[[ Records supplied open ]]

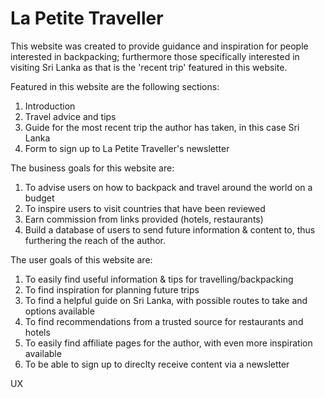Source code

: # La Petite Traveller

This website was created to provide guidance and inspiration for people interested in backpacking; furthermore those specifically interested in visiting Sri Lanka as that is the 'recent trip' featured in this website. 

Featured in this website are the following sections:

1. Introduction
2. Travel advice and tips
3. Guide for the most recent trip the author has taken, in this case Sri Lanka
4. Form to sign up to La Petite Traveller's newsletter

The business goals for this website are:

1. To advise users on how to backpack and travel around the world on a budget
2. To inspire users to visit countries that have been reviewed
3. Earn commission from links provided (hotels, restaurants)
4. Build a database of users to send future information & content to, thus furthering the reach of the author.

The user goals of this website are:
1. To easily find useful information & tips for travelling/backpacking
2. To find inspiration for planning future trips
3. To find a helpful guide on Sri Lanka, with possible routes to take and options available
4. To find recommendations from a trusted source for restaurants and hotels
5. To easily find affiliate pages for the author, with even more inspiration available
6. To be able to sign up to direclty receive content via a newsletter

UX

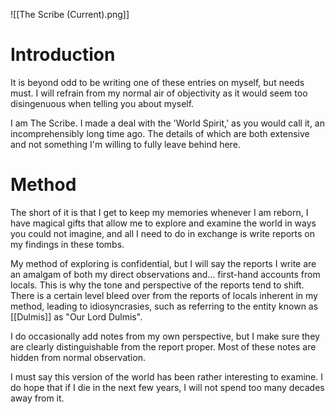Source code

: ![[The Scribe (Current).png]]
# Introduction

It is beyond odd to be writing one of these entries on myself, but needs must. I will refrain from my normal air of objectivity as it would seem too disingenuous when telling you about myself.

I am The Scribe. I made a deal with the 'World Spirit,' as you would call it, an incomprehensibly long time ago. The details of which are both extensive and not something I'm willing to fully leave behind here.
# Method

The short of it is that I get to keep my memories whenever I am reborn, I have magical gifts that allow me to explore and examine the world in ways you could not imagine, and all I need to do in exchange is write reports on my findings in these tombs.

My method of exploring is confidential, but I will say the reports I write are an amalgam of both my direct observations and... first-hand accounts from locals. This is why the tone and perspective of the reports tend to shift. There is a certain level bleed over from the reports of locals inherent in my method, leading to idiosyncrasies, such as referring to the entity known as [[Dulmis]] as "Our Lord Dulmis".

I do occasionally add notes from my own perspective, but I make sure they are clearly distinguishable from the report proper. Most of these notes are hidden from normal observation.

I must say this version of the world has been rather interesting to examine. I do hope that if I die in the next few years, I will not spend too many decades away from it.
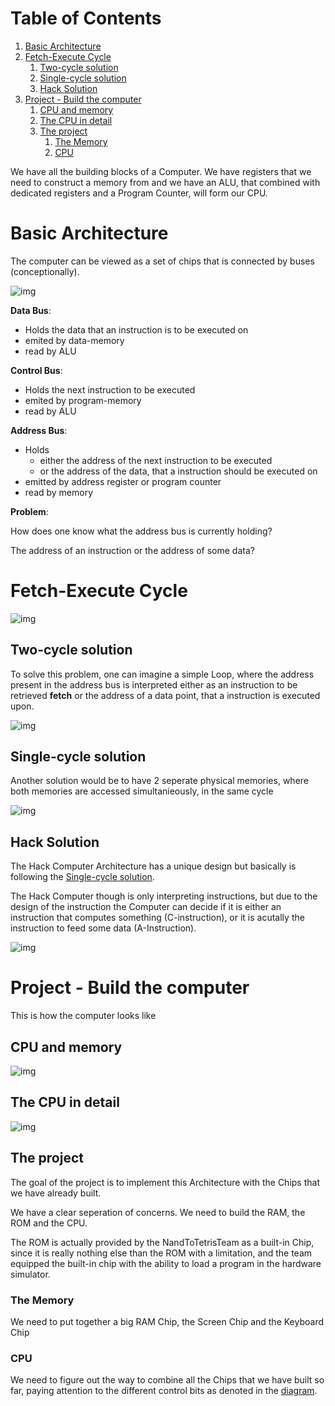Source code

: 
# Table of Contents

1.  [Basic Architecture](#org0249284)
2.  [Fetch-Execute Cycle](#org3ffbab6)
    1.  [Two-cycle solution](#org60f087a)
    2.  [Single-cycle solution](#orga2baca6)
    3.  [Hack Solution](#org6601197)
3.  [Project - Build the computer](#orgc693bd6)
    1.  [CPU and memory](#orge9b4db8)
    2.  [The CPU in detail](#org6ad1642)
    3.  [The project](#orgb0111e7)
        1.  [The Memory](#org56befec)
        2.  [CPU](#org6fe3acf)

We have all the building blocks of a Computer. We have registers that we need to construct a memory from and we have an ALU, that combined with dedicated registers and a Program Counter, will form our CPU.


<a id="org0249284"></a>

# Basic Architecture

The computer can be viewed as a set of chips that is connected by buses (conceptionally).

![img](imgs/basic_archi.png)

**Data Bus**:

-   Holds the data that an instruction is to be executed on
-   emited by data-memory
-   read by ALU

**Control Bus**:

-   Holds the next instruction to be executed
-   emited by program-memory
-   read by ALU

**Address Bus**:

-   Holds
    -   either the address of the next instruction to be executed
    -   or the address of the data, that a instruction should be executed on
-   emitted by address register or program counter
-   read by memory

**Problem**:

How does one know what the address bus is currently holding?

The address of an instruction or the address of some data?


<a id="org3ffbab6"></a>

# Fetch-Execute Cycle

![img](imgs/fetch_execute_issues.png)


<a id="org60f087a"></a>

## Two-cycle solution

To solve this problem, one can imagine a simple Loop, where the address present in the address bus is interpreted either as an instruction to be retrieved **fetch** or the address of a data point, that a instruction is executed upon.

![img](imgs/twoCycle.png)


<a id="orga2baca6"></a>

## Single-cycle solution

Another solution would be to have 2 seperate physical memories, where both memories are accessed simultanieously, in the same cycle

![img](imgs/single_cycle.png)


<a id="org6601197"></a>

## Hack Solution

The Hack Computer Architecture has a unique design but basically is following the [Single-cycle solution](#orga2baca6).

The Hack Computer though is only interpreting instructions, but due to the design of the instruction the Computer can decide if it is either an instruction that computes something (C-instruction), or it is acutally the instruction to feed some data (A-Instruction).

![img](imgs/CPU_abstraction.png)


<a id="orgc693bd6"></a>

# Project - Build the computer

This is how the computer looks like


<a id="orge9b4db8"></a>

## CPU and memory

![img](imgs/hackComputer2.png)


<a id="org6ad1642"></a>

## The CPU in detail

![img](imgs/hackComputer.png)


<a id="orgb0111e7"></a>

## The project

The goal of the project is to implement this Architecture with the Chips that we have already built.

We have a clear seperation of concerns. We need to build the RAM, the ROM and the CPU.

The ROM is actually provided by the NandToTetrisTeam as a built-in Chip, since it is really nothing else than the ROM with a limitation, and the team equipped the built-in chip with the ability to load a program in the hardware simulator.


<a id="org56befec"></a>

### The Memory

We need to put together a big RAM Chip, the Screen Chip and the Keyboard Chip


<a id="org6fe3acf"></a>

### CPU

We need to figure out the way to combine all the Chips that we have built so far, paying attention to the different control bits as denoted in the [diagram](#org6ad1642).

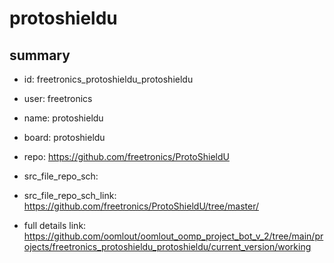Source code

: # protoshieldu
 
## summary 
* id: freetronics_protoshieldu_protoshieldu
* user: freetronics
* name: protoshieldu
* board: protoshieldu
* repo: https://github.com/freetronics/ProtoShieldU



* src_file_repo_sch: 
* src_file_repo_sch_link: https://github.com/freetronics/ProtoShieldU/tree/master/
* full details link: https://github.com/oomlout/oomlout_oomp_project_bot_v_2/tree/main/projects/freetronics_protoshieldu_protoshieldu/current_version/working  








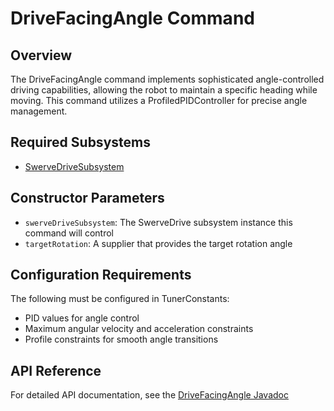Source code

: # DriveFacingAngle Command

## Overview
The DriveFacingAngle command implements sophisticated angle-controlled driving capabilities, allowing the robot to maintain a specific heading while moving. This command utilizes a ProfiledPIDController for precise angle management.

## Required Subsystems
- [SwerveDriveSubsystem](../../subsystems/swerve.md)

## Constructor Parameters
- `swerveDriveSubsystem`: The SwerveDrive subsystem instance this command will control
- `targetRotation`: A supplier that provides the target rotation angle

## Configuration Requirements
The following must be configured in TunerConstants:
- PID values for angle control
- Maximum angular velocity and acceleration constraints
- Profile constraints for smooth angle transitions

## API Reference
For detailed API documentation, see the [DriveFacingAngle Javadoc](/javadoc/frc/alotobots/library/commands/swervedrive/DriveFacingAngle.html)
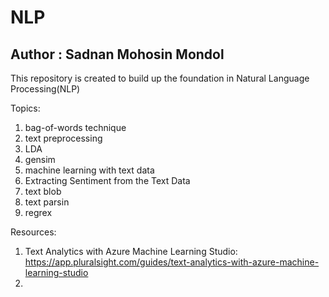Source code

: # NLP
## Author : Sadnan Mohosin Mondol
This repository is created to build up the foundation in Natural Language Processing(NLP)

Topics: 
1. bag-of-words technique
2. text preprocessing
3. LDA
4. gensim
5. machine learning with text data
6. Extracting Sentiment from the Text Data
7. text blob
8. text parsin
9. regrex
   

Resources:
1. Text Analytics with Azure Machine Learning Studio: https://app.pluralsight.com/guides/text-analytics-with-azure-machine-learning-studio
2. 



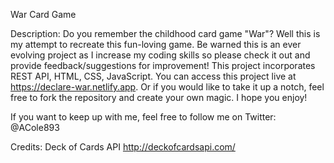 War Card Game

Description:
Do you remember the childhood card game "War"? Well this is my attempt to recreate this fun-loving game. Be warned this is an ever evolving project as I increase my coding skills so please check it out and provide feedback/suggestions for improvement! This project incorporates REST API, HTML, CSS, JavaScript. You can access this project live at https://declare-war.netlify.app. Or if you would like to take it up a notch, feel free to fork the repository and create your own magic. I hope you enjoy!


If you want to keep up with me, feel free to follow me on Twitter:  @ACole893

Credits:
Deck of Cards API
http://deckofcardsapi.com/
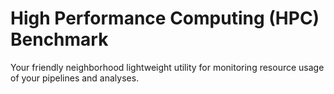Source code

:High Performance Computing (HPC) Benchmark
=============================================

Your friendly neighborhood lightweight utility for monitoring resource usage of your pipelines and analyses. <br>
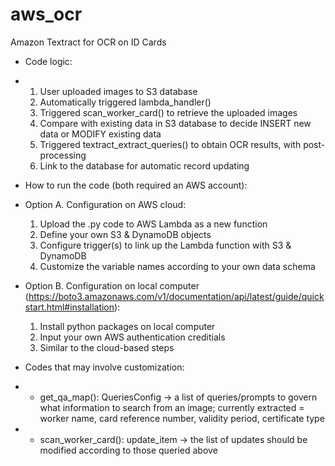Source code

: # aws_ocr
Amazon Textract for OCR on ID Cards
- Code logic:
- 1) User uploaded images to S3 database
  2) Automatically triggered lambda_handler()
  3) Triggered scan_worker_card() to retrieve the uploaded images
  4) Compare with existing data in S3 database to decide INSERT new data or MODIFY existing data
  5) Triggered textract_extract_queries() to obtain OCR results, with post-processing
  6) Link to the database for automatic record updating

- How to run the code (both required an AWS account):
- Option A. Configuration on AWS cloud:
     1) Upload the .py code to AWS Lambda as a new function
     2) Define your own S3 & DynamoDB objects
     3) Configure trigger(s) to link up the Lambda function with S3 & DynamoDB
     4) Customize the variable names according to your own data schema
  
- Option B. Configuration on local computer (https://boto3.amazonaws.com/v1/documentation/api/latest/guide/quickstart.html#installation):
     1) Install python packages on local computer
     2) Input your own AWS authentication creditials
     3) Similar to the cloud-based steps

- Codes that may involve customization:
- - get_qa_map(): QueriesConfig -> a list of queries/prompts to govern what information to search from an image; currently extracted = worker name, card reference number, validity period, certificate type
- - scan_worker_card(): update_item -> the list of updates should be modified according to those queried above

[[ Records supplied closed ]]

#### Brief:
Which lines in the data above hold the string "uploaded"? Return each of them.

#### Reply to the task:
- 1) User uploaded images to S3 database
  3) Triggered scan_worker_card() to retrieve the uploaded images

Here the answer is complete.